I tried several different spiritual practices on my way to the WAY, as Bruce calls it, and by far the longest and deepest exploration went into Buddhism. For four or five years prior to my baptism, I read and studied books about Buddhism, practiced meditation, and went to several silent retreats in Massachusetts and California. I still have most of my books by various Buddhist teachers, and I reread them. I also have meditation CDs, and I still listen to them. I’ve been to several Contemplative Prayer classes and retreats led by students of Father Thomas Keating, the Catholic priest who recognized that the meditation practices developed and honed in various forms by Eastern religions were extraordinarily similar to the teachings of the Desert Fathers and Mothers. Thomas Merton, a Trappist monk, went to Thailand to meet with several Buddhist monks to discuss and explore similarities between contemplative prayer and Buddhist meditation techniques. As someone once pithily said, there ain’t nothing new under the sun.
I was a terrible Buddhist, but I liked the practices. For one thing, the teachers didn’t require me to recite creeds or statements of beliefs, or go through rituals like baptism or confirmation in order to participate. You showed up with your sitting bench or your cushion, you sat, you watched your breath. Anyone with the ability to sit still for forty-five minutes could do it, and if forty-five minutes of stillness exceeded your abilities, you could sit for five and work your way up. Unlike Christianity, which seemed to require an all-or-nothing belief in Jesus Christ as my Lord and Savior as the price of admission, the bar in Buddhism was low. In the school I followed, the point was not to quiet the mind, or empty the mind, or still the mind, or turn away from all attachments to the world, but to return again and again to the breath. That’s all. It sounds easy. It’s not. If you felt so inclined you could follow the Noble Eight-Fold Path, a practical guideline intended to help the student lessen attachments and delusions; there were ethical precepts geared towards doing no harm in thought, word, and deed. Basically, it was up to you. The teachings were there, and you could follow them or not. What really attracted me, however, was Buddhism’s basic foundation to question everything. Each student should try the Way (also what Buddhists call their path) for themselves. If they don’t work to heal you or improve your life or connect you, then try something else…with blessings. No threats of hell or eternal damnation. You won’t find Buddhists on the subways, screaming verses from the Dhammapada at beleaguered commuters.
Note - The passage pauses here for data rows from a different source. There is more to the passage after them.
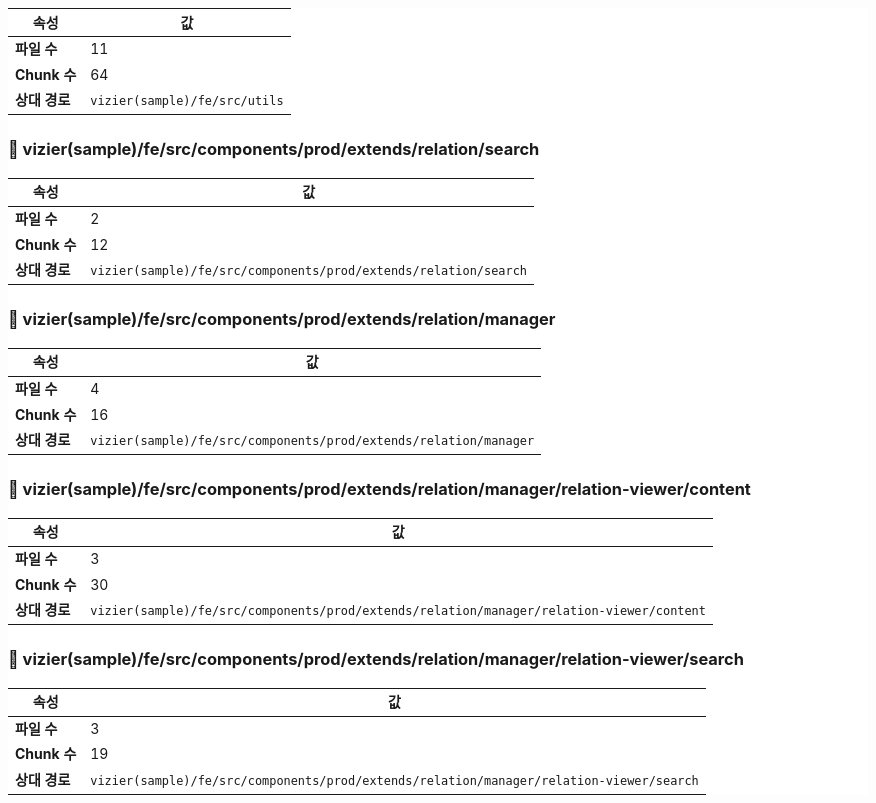 | 속성 | 값 |
|------|-----|
| **파일 수** | 11 |
| **Chunk 수** | 64 |
| **상대 경로** | `vizier(sample)/fe/src/utils` |

### 📂 vizier(sample)/fe/src/components/prod/extends/relation/search

| 속성 | 값 |
|------|-----|
| **파일 수** | 2 |
| **Chunk 수** | 12 |
| **상대 경로** | `vizier(sample)/fe/src/components/prod/extends/relation/search` |

### 📂 vizier(sample)/fe/src/components/prod/extends/relation/manager

| 속성 | 값 |
|------|-----|
| **파일 수** | 4 |
| **Chunk 수** | 16 |
| **상대 경로** | `vizier(sample)/fe/src/components/prod/extends/relation/manager` |

### 📂 vizier(sample)/fe/src/components/prod/extends/relation/manager/relation-viewer/content

| 속성 | 값 |
|------|-----|
| **파일 수** | 3 |
| **Chunk 수** | 30 |
| **상대 경로** | `vizier(sample)/fe/src/components/prod/extends/relation/manager/relation-viewer/content` |

### 📂 vizier(sample)/fe/src/components/prod/extends/relation/manager/relation-viewer/search

| 속성 | 값 |
|------|-----|
| **파일 수** | 3 |
| **Chunk 수** | 19 |
| **상대 경로** | `vizier(sample)/fe/src/components/prod/extends/relation/manager/relation-viewer/search` |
Eventually, however, I found myself in a Methodist church on the Upper East Side, getting baptized, sitting in Bible studies, working in the soup kitchen. I’m an introvert to the bone, but what I missed, what I wanted that Buddhism didn’t provide for me was community, and although I couldn’t have told you this ten years ago because I’m as arrogant as they come, I also needed worship. I’ll freely admit that maybe I just didn’t look long enough or hard enough for a Buddhist community, but Park Avenue United Methodist Church was right there, two blocks from my apartment. The doors were open during business hours and on Sundays. I passed those open doors at least once a day on my way to the subway, or the bakery on 2nd Avenue, or Starbucks. Pastor Bill or Pastor Sara stood on the steps every Sunday and Wednesday, wearing their robes until the worst of summer settled over the city, under an enormous umbrella when it rained, giving biscuits to passing dogs, smiling and greeting everyone. (One year we held a blessing of the animals in the sanctuary that included dogs, cats, birds, lizards, rodents, and the biggest snake I’ve ever seen outside of a zoo, which was eying the rodents like God had answered all his snake-y prayers. Pastor Bill and Pastor Sara liked animals.) In the end, it was Reverend Dr. William Shillady who got me into church. I met with him after I’d been to a couple of services, and spilled out all my doubts and fears and insecurities. He listened, and gave me a few mustard seeds when we parted, and prayed for me. A few months later he baptized me. A couple of years later, he baptized my son.
This is the most recent book on Christianity I’ve read, so you can see Buddhism still speaks to me (after all, isn’t God still speaking?). In terms of a practical guide to living that brings you into greater harmony with the universe, no one does it better than the Buddhists, perhaps because they haven’t spent the last 1500 years bickering over doctrine and dogma, and killing people when the bickering got out of control. But in the end, the silence I find in meditation leads me to the God of the Bible. Maybe it’s cultural conditioning I just couldn’t escape, but I don’t think so. I think God wants me walking the WAY with Jesus in a community of believers known as church, rubbing off my sharp edges, questioning all my assumptions, serving God’s people. It’s where I belong.